Data shown:
>>

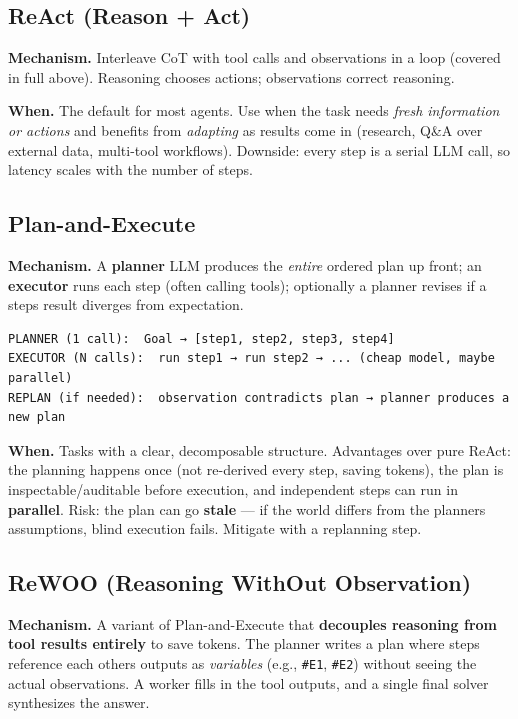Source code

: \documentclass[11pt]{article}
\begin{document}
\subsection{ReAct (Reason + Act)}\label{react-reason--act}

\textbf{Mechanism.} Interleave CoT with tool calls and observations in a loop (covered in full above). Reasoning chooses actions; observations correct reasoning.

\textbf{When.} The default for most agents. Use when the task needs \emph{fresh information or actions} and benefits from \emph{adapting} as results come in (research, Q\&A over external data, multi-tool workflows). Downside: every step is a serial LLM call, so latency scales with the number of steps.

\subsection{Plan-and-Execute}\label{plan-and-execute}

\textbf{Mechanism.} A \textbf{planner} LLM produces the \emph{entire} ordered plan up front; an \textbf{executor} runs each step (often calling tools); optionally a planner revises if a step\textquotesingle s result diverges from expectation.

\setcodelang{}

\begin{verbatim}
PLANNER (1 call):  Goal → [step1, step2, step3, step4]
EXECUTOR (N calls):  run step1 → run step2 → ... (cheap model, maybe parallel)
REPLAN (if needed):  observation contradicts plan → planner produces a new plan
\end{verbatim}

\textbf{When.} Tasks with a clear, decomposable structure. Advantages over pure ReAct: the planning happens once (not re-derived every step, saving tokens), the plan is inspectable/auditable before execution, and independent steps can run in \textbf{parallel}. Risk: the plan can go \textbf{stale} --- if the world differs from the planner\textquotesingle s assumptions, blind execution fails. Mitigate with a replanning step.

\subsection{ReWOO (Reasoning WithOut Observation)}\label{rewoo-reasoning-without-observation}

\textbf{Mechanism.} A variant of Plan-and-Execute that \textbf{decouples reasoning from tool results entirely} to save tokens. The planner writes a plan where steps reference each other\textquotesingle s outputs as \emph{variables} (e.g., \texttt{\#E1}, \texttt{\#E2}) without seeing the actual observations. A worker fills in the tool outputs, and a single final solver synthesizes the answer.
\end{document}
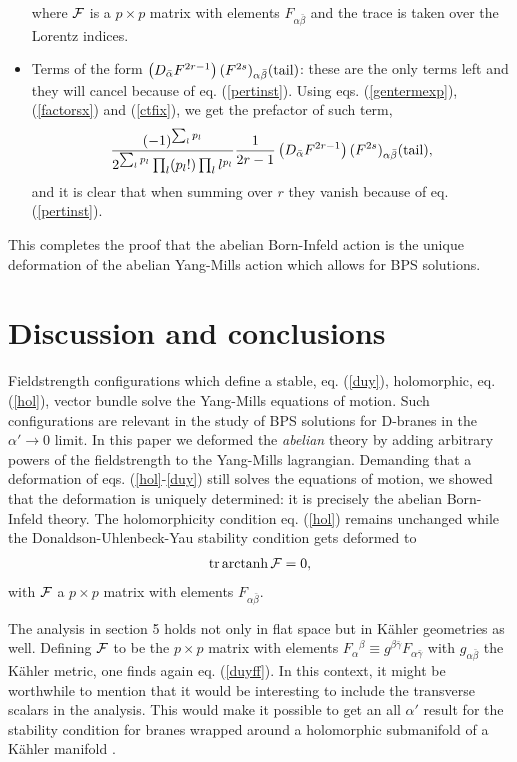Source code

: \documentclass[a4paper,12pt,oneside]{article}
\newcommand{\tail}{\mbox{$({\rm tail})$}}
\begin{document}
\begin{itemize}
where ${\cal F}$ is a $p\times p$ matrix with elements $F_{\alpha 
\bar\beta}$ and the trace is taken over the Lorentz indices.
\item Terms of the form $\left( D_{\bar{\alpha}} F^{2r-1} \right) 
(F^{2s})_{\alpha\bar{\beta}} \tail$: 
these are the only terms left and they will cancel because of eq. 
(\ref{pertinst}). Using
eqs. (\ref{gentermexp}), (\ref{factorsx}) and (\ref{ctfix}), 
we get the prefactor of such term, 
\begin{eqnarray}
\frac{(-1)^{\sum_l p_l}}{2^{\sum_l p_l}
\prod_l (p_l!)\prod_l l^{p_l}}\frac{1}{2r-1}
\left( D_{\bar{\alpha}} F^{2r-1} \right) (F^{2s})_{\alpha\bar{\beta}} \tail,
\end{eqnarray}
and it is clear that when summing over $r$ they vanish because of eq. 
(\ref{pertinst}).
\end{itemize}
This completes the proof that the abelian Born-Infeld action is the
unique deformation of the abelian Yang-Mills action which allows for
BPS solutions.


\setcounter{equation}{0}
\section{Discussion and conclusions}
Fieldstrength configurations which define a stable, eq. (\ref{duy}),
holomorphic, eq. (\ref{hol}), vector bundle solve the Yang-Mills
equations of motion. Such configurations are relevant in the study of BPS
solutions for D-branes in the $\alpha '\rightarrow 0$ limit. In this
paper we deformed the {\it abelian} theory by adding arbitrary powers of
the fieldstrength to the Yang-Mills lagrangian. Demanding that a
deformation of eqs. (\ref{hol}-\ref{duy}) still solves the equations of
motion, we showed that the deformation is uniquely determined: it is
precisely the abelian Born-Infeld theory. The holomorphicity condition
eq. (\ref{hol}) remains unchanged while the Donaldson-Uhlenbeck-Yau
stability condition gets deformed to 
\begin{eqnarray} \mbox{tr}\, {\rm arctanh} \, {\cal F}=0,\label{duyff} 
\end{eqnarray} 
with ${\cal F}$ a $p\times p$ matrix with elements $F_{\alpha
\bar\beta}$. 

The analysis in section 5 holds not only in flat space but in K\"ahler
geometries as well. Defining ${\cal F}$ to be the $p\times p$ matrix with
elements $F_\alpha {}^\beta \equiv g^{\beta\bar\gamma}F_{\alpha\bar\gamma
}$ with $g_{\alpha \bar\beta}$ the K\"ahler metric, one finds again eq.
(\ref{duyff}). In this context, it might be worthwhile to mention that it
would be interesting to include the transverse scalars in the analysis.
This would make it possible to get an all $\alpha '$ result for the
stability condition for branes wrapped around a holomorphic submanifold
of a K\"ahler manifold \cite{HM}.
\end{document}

<<

What this task involves:
Copy out each line of the entries above that holds "equations".

Exercise answer:
equations of motion. Such configurations are relevant in the study of BPS
deformation of eqs. (\ref{hol}-\ref{duy}) still solves the equations of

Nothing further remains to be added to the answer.